See also John 14:1; 23-27; Hebrews 13: 5, AMPC; Psalm 37:3-9; Psalm 46.

Called to Possess: On the Authority of God’s Word

I truly appreciate the word “POSSESS”. My computer’s grammar checker sure dislikes it. Grammar checking programs often underline the word “POSSESS”, encouraging the author to choose a simpler, more acceptable word. God, however, desires we come into our possession, to lay hold of all He desires and provides for us.

In the past several years, God inspired in me an increased understanding of His call for His people to “POSSESS” and fully walk in all He gives us. Possessing all God calls us to, with the authority He gives us to lay hold on His provision with the full power He supplies, is a vital practice for these troubling days. Learning our authority in Christ and possessing all that is ours to lay hold of empowers us to face each day with the strength of God’s supply. Thinking on this underlined, grammatical undesirable, leads me to my next series of Ponderings: Called to POSSESS.

Beginning today with defining the word “possess”, we come to understand the full impact of God’s call and equipping our possession. Following posts will take us through several passages over the days to come that instruct our heart in all God’s calls us to possess: revealing His good desires for us in this life, and the next.

“Delight yourself in the Lord; And He will give you the desires of your heart” ~ Psalms 37:4.

Delighting in the Lord leads us away from fleshly desires to hearts that desire the good He has for us to possess. The dictionary of English words defines “possess” as follows:

POS·SESS  (pə-zĕs′) tr.v. pos·sessed, pos·sess·ing, pos·sess·es: 1. a. To have as property; own. b. To have under one’s power or control. 2. a. To have as a quality, characteristic, or other attribute. b. To have mastery or knowledge of. 3. a. To gain control or power over. b. To occupy fully the mind or feelings of. …. d. To control or maintain (one’s nature) in a particular condition. 4. To cause (oneself) to own, hold, or master something, such as property or knowledge. 5. To gain or seize.

Thus, for the purposes of our study, as we look at all God calls us to possess, the meaning we will apply to this word is to take hold of with power to control, occupy, or maintain in a particular state or condition: to master, as one with authority.

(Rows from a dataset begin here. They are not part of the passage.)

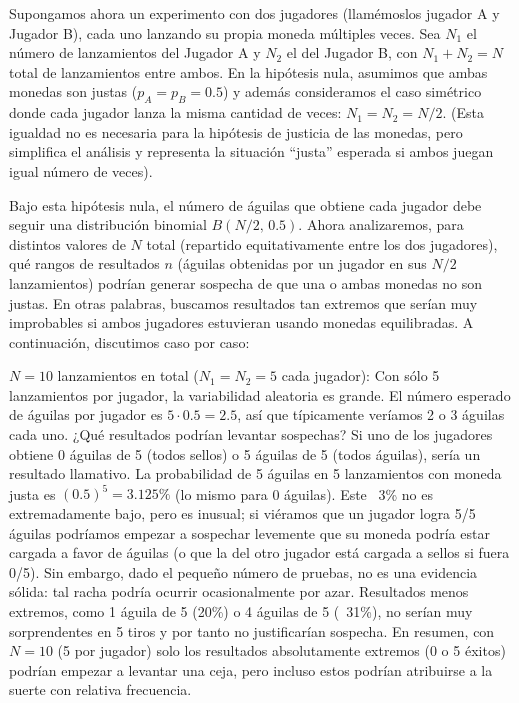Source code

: \documentclass[11pt,letterpaper]{article}
\begin{document}
Supongamos ahora un experimento con dos jugadores (llamémoslos jugador A y Jugador B), cada uno lanzando su propia moneda múltiples veces. Sea $N_1$ el número de lanzamientos del Jugador A y $N_2$ el del Jugador B, con $N_1 + N_2 = N$ total de lanzamientos entre ambos. En la hipótesis nula, asumimos que ambas monedas son justas ($p_A = p_B = 0.5$) y además consideramos el caso simétrico donde cada jugador lanza la misma cantidad de veces: $N_1 = N_2 = N/2$. (Esta igualdad no es necesaria para la hipótesis de justicia de las monedas, pero simplifica el análisis y representa la situación “justa” esperada si ambos juegan igual número de veces).

Bajo esta hipótesis nula, el número de águilas que obtiene cada jugador debe seguir una distribución binomial $B(N/2,\,0.5)$. Ahora analizaremos, para distintos valores de $N$ total (repartido equitativamente entre los dos jugadores), qué rangos de resultados $n$ (águilas obtenidas por un jugador en sus $N/2$ lanzamientos) podrían generar sospecha de que una o ambas monedas no son justas. En otras palabras, buscamos resultados tan extremos que serían muy improbables si ambos jugadores estuvieran usando monedas equilibradas. A continuación, discutimos caso por caso:

$N=10$ lanzamientos en total ($N_1=N_2=5$ cada jugador): Con sólo 5 lanzamientos por jugador, la variabilidad aleatoria es grande. El número esperado de águilas por jugador es $5 \cdot 0.5 = 2.5$, así que típicamente veríamos 2 o 3 águilas cada uno. ¿Qué resultados podrían levantar sospechas? Si uno de los jugadores obtiene 0 águilas de 5 (todos sellos) o 5 águilas de 5 (todos águilas), sería un resultado llamativo. La probabilidad de 5 águilas en 5 lanzamientos con moneda justa es $(0.5)^5 = 3.125\%$ (lo mismo para 0 águilas). Este ~3\% no es extremadamente bajo, pero es inusual; si viéramos que un jugador logra 5/5 águilas podríamos empezar a sospechar levemente que su moneda podría estar cargada a favor de águilas (o que la del otro jugador está cargada a sellos si fuera 0/5). Sin embargo, dado el pequeño número de pruebas, no es una evidencia sólida: tal racha podría ocurrir ocasionalmente por azar. Resultados menos extremos, como 1 águila de 5 (20\%) o 4 águilas de 5 (~31\%), no serían muy sorprendentes en 5 tiros y por tanto no justificarían sospecha. En resumen, con $N=10$ (5 por jugador) solo los resultados absolutamente extremos (0 o 5 éxitos) podrían empezar a levantar una ceja, pero incluso estos podrían atribuirse a la suerte con relativa frecuencia.
  
\end{document}

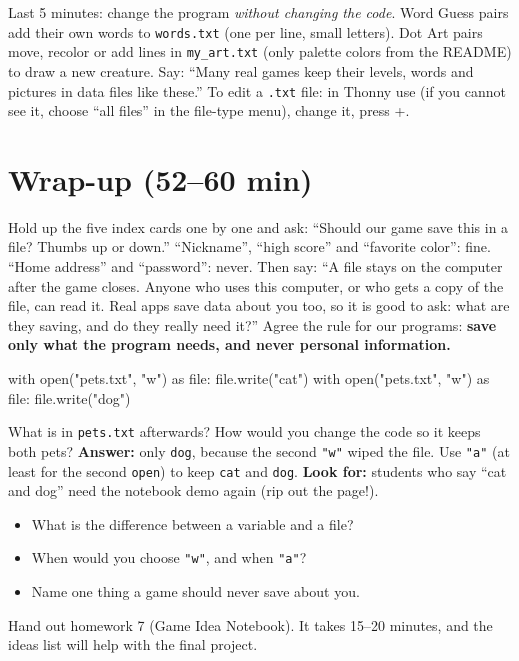 \begin{freebuild}
Last 5 minutes: change the program \emph{without changing the code}. Word Guess pairs add their own words to \texttt{words.txt} (one per line, small letters).
Dot Art pairs move, recolor or add lines in \texttt{my\_art.txt} (only palette colors from the README) to draw a new creature.
Say: \enquote{Many real games keep their levels, words and pictures in data files like these.}
To edit a \texttt{.txt} file: in Thonny use  (if you cannot see it, choose \enquote{all files} in the file-type menu), change it, press +.
\end{freebuild}

\section{Wrap-up (52--60 min)}
\begin{safety}
Hold up the five index cards one by one and ask: \enquote{Should our game save this in a file? Thumbs up or down.}
\enquote{Nickname}, \enquote{high score} and \enquote{favorite color}: fine. \enquote{Home address} and \enquote{password}: never.
Then say: \enquote{A file stays on the computer after the game closes. Anyone who uses this computer, or who gets a copy of the file, can read it.
Real apps save data about you too, so it is good to ask: what are they saving, and do they really need it?}
Agree the rule for our programs: \textbf{save only what the program needs, and never personal information.}
\end{safety}

\begin{formativecheck}
\begin{pycode}
with open("pets.txt", "w") as file:
    file.write("cat\n")
with open("pets.txt", "w") as file:
    file.write("dog\n")
\end{pycode}
What is in \texttt{pets.txt} afterwards? How would you change the code so it keeps both pets?
\textbf{Answer:} only \texttt{dog}, because the second \texttt{"w"} wiped the file. Use \texttt{"a"} (at least for the second \texttt{open}) to keep \texttt{cat} and \texttt{dog}.
\textbf{Look for:} students who say \enquote{cat and dog} need the notebook demo again (rip out the page!).
\end{formativecheck}

\begin{reflection}
\begin{itemize}[leftmargin=1.2em]
  \item What is the difference between a variable and a file?
  \item When would you choose \texttt{"w"}, and when \texttt{"a"}?
  \item Name one thing a game should never save about you.
\end{itemize}
\end{reflection}
Hand out homework 7 (Game Idea Notebook). It takes 15--20 minutes, and the ideas list will help with the final project.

Having these defining parameters, we begin in our next post to look at some passages of scripture that instruct in things God expects us to possess on the authority of His Word, in obedience to Him with the authority that obedience provides us, and in honoring Him as God.

“You have said, Seek My face [inquire for and require My presence as your vital need]. My heart says to You, Your face (Your presence), Lord, will I seek, inquire for, and require [of necessity and on the authority of Your Word]” ~ Psalm 27:8, AMPC.

On the Authority of God’s Word, we seek after and take possession of His good gifts to us.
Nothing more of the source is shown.